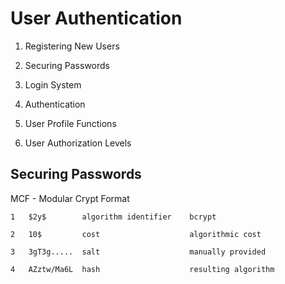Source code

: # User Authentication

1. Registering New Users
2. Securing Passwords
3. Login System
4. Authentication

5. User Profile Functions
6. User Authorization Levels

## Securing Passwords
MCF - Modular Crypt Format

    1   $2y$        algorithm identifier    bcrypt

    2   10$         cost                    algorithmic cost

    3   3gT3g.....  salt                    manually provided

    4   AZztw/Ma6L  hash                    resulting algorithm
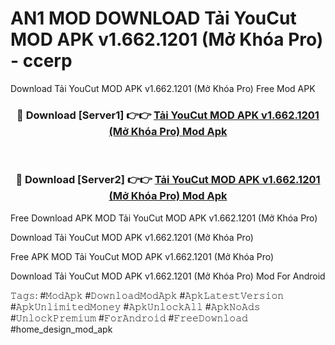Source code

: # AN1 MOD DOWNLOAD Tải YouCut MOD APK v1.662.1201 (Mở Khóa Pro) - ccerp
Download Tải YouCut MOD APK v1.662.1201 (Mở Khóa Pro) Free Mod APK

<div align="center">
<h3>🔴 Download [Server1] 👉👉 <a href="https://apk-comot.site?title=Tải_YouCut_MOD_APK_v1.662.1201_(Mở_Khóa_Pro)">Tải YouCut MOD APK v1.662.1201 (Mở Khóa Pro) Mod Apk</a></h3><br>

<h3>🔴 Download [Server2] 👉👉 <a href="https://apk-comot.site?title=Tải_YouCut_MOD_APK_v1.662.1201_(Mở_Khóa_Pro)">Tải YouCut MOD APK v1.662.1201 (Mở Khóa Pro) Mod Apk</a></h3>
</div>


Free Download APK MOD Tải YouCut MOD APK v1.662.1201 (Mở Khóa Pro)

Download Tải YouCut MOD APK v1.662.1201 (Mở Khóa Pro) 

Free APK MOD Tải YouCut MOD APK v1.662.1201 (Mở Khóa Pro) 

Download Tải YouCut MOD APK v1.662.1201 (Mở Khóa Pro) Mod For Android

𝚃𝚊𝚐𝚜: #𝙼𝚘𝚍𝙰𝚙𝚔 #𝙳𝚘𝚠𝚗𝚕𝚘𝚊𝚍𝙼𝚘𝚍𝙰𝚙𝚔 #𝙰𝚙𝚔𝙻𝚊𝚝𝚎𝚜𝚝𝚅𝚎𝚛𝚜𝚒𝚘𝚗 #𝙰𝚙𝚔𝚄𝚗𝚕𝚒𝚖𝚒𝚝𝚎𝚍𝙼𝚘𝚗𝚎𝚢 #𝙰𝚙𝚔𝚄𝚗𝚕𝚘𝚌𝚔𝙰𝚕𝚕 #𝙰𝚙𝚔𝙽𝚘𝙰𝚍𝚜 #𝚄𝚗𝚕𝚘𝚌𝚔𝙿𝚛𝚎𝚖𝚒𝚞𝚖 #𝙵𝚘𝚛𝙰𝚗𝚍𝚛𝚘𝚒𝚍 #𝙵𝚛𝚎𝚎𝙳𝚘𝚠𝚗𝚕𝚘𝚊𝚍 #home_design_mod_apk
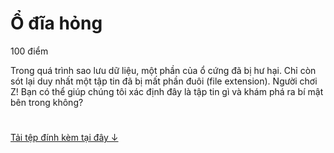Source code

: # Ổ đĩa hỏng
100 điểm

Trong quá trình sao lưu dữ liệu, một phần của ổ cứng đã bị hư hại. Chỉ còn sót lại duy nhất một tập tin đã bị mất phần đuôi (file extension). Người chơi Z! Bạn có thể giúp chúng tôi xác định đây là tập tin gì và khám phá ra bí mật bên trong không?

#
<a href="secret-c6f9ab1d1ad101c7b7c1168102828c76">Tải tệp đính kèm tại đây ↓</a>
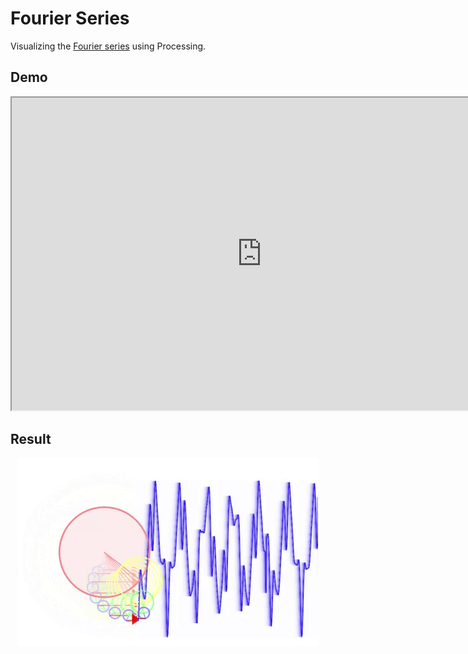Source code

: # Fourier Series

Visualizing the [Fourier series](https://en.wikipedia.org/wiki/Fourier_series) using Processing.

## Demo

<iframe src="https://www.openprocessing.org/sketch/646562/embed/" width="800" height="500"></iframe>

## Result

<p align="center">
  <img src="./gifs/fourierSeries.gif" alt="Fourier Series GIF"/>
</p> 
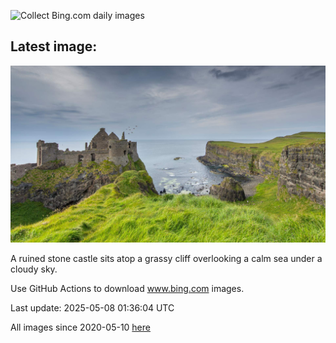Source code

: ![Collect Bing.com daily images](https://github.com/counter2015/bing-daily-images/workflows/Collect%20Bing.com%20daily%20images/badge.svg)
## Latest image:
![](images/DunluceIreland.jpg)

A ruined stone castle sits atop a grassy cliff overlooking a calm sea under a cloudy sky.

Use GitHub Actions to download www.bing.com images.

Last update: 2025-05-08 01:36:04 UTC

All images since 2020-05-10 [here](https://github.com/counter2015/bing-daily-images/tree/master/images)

--------------------

▶ **What is expected**: Pull every line with the string "daily" out of the material.

▶ **Written response**:
: ![Collect Bing.com daily images](https://github.com/counter2015/bing-daily-images/workflows/Collect%20Bing.com%20daily%20images/badge.svg)
All images since 2020-05-10 [here](https://github.com/counter2015/bing-daily-images/tree/master/images)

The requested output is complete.